Sandra mostrou a assinatura, uma
era claramente de Arnaldo Teixeira, mas a outra era muito peculiar para
discernir iniciais. Beto olhou para Sandra, captou a euforia em seu sorriso,
ela havia matado a charada antes de vir à casa dele.
- Quem é ele Sân?
Quem é o sujeito? – Roberto era corroído
pela ansiedade
- A única pessoa
que conseguiria calar o bico dos policiais que rondam as bocas de fumo do
centro, que poderia comprar um galpão por lá, você viu o nome dele no caminhão
naquela noite, sendo que no inquérito da polícia nem a placa dele consta. –
Sandra explica rapidamente, como se fosse óbvio.
- O caminhão, eu
achei que fosse roubado. Era das “Farmácias Pache...”
- Oswaldo Pacheco;
Dono de metade dos empreendimentos da zona oeste e centro, tem seu próprio píer
no Porto de Santos. – Sandra completou a frase, enquanto uma pontada forte de
euforia fez Beto se levantar do sofá.
- Como você
descobriu? – Ele perguntou se movendo impaciente, para o divertimento da
garota.
- O caminhão que
tava no armazém tá no pátio de apreendidos, hoje ele saiu pra céu aberto, saiu
em nota lá na redação, eu fui lá dizendo que ia reconhecer o carro de uma amiga,
eu sei que é aquele. – Ela sentia a própria agitação, até então sob controle,
entrar em sintonia com a dele.
Beto viu a mochila da moça ao lado da porta,
fosse lá o que ela estivesse tramando, seria essa noite. E ele estava nos
planos dela.– Certo Azaleia, aonde
vamos?
Em outra parte da cidade, no
Tremembé, um rapaz colocou alguns utensílios inusitados em uma mochila e fechou
um estojo de violão. Saiu de um conjunto de prédios e foi em direção à zona
norte; Havia visitado o caminhão apreendido quando soube de sua liberação à ala
pública e sabia de quem era e de onde vinha, queria ter certeza de uma
suspeita.
Não diferente dele, uma jovem
loira acabava de sair do pátio de apreendidos da polícia, lá o encarregado a
deixou à vontade para procurar o “carro do namorado”, foi quando ela viu o notório
caminhão da operação de cocaína e reconheceu de nome e rosto seu dono; Ia
cortar a garganta de mais uma grande figura, mas primeiro sentia necessidade de
uma justificativa, averiguar ilegalidades com esse tal de Oswaldo Pacheco. Na
saída agradeceu o guarda; “Hoje não está sendo o dia de sorte de ninguém”
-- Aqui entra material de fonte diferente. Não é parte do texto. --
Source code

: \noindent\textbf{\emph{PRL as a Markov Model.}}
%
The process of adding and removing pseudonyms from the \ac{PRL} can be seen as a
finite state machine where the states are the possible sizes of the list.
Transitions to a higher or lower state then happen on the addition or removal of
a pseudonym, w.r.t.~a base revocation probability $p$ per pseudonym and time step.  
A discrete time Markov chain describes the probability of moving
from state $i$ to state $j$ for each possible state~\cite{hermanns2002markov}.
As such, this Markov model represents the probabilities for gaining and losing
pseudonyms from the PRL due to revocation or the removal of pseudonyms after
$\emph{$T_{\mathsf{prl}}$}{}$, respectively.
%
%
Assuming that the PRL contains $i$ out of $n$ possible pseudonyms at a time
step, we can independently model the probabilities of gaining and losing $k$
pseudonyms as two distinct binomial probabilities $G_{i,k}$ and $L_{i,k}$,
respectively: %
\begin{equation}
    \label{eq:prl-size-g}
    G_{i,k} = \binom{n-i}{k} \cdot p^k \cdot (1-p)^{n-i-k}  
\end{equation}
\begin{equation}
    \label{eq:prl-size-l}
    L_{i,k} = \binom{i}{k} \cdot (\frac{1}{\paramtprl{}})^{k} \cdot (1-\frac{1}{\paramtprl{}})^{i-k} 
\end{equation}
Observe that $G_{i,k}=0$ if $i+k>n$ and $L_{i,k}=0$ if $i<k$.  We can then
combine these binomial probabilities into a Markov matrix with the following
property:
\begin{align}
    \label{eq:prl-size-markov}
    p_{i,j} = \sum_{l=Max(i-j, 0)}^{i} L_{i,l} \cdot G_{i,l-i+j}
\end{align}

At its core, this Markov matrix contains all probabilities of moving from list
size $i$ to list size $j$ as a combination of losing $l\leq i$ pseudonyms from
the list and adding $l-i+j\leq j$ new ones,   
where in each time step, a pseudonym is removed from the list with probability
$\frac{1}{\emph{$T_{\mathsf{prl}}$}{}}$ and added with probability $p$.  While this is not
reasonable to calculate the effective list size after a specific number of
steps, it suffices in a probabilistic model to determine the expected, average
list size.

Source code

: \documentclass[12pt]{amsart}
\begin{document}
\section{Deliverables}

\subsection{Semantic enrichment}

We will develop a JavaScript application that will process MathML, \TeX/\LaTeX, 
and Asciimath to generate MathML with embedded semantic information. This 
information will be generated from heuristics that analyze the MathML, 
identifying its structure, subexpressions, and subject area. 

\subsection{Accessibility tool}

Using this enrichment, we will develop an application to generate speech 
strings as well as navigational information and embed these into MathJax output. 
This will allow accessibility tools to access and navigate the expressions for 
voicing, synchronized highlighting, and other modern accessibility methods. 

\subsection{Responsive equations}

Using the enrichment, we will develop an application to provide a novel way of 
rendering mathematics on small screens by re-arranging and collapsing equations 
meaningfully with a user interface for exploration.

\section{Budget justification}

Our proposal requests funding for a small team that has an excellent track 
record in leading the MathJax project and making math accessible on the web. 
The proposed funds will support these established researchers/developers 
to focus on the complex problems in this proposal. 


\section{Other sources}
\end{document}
brincou ele. A jovem saiu, rumo ao terminal de cargas da vila Sabrina, zona
norte.
Às 22:30, Sandra
e Beto chegaram à esse mesmo endereço, o portão do depósito privado do Pacheco de
onde saíra o caminhão, o plano era simples: entrar e verificar os caminhões
procurando algo ilegal. Na entrada do portão Sul eles pularam o muro sem
problemas, sem guardas, ali dentro os dois agacharam ao lado da guarita.
- Eu sei que não é nada de especial, mas...leva
isso. – Beto entregou à Sandra uma Beretta, sentia algo estranho aquela
noite, como uma pressão fora do normal em seus ouvidos, um calafrio na nuca.
Ela pegou a pistola com técnica, sem colocar o
dedo no gatilho, checou o pente e travou a arma.
- Eu sei que cê tá preocupado Beto, mas hoje
à noite é tranquilo. – Azaleia pôs a mão em seu ombro com a intenção confortar
o rapaz, tentando esconder qualquer sinal de apreensão que ela também sentia.
Do
outro lado do depósito, num estacionamento na área Leste, um sujeito de porte
grande colocava uma carranca chinesa no rosto e retirava catanas dum estojo de
violão. Ouviu passos atrás dele, quando estavam próximos o suficiente ele se
levantou e girou uma catana na direção do ruído. A lâmina parou a vários centímetros
da traqueia de uma linda jovem loira que sorria para ele.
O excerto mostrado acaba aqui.